- Opening Delimiter -

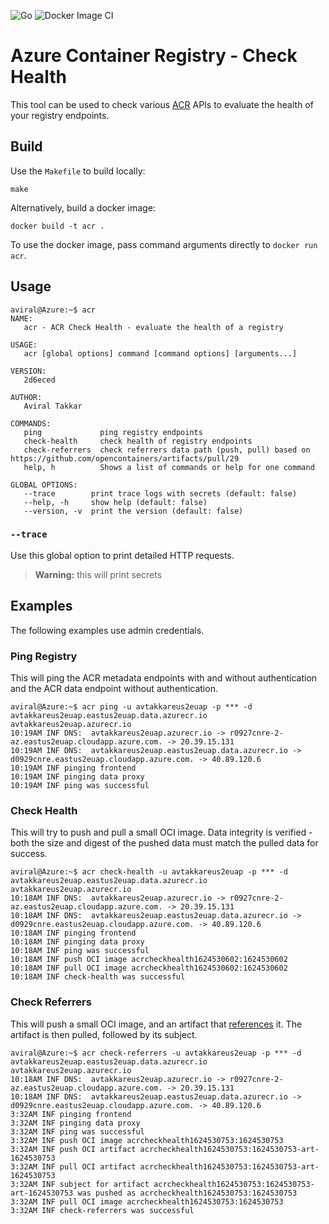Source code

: ![Go](https://github.com/aviral26/acr-checkhealth/workflows/Go/badge.svg?branch=main)
![Docker Image CI](https://github.com/aviral26/acr-checkhealth/workflows/Docker%20Image%20CI/badge.svg)

# Azure Container Registry - Check Health
This tool can be used to check various [ACR](https://aka.ms/acr) APIs to evaluate the health of your registry endpoints.

## Build
Use the `Makefile` to build locally:
```shell
make
```
Alternatively, build a docker image:
```shell
docker build -t acr .
```
To use the docker image, pass command arguments directly to `docker run acr`.

## Usage

```shell
aviral@Azure:~$ acr
NAME:
   acr - ACR Check Health - evaluate the health of a registry

USAGE:
   acr [global options] command [command options] [arguments...]

VERSION:
   2d6eced

AUTHOR:
   Aviral Takkar

COMMANDS:
   ping             ping registry endpoints
   check-health     check health of registry endpoints
   check-referrers  check referrers data path (push, pull) based on https://github.com/opencontainers/artifacts/pull/29
   help, h          Shows a list of commands or help for one command

GLOBAL OPTIONS:
   --trace        print trace logs with secrets (default: false)
   --help, -h     show help (default: false)
   --version, -v  print the version (default: false)
```

### `--trace`

Use this global option to print detailed HTTP requests.

> **Warning:** this will print secrets

## Examples
The following examples use admin credentials.

### Ping Registry

This will ping the ACR metadata endpoints with and without authentication and the ACR data endpoint without authentication.

```shell
aviral@Azure:~$ acr ping -u avtakkareus2euap -p *** -d avtakkareus2euap.eastus2euap.data.azurecr.io avtakkareus2euap.azurecr.io
10:19AM INF DNS:  avtakkareus2euap.azurecr.io -> r0927cnre-2-az.eastus2euap.cloudapp.azure.com. -> 20.39.15.131
10:19AM INF DNS:  avtakkareus2euap.eastus2euap.data.azurecr.io -> d0929cnre.eastus2euap.cloudapp.azure.com. -> 40.89.120.6
10:19AM INF pinging frontend
10:19AM INF pinging data proxy
10:19AM INF ping was successful
```

### Check Health

This will try to push and pull a small OCI image. Data integrity is verified - both the size and digest of the pushed data must match the pulled data for success.

```shell
aviral@Azure:~$ acr check-health -u avtakkareus2euap -p *** -d avtakkareus2euap.eastus2euap.data.azurecr.io avtakkareus2euap.azurecr.io
10:18AM INF DNS:  avtakkareus2euap.azurecr.io -> r0927cnre-2-az.eastus2euap.cloudapp.azure.com. -> 20.39.15.131
10:18AM INF DNS:  avtakkareus2euap.eastus2euap.data.azurecr.io -> d0929cnre.eastus2euap.cloudapp.azure.com. -> 40.89.120.6
10:18AM INF pinging frontend
10:18AM INF pinging data proxy
10:18AM INF ping was successful
10:18AM INF push OCI image acrcheckhealth1624530602:1624530602
10:18AM INF pull OCI image acrcheckhealth1624530602:1624530602
10:18AM INF check-health was successful
```

### Check Referrers

This will push a small OCI image, and an artifact that [references](https://github.com/opencontainers/artifacts/pull/29) it. The artifact is then pulled, followed by its subject.

```shell
aviral@Azure:~$ acr check-referrers -u avtakkareus2euap -p *** -d avtakkareus2euap.eastus2euap.data.azurecr.io avtakkareus2euap.azurecr.io
10:18AM INF DNS:  avtakkareus2euap.azurecr.io -> r0927cnre-2-az.eastus2euap.cloudapp.azure.com. -> 20.39.15.131
10:18AM INF DNS:  avtakkareus2euap.eastus2euap.data.azurecr.io -> d0929cnre.eastus2euap.cloudapp.azure.com. -> 40.89.120.6
3:32AM INF pinging frontend
3:32AM INF pinging data proxy
3:32AM INF ping was successful
3:32AM INF push OCI image acrcheckhealth1624530753:1624530753
3:32AM INF push OCI artifact acrcheckhealth1624530753:1624530753-art-1624530753
3:32AM INF pull OCI artifact acrcheckhealth1624530753:1624530753-art-1624530753
3:32AM INF subject for artifact acrcheckhealth1624530753:1624530753-art-1624530753 was pushed as acrcheckhealth1624530753:1624530753
3:32AM INF pull OCI image acrcheckhealth1624530753:1624530753
3:32AM INF check-referrers was successful
```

- Closing Delimiter -

* Work required *
The string to find is "pinging"; copy every line of the listing that has it.

* Your solution *
10:19AM INF pinging frontend
10:19AM INF pinging data proxy
10:18AM INF pinging frontend
10:18AM INF pinging data proxy
3:32AM INF pinging frontend
3:32AM INF pinging data proxy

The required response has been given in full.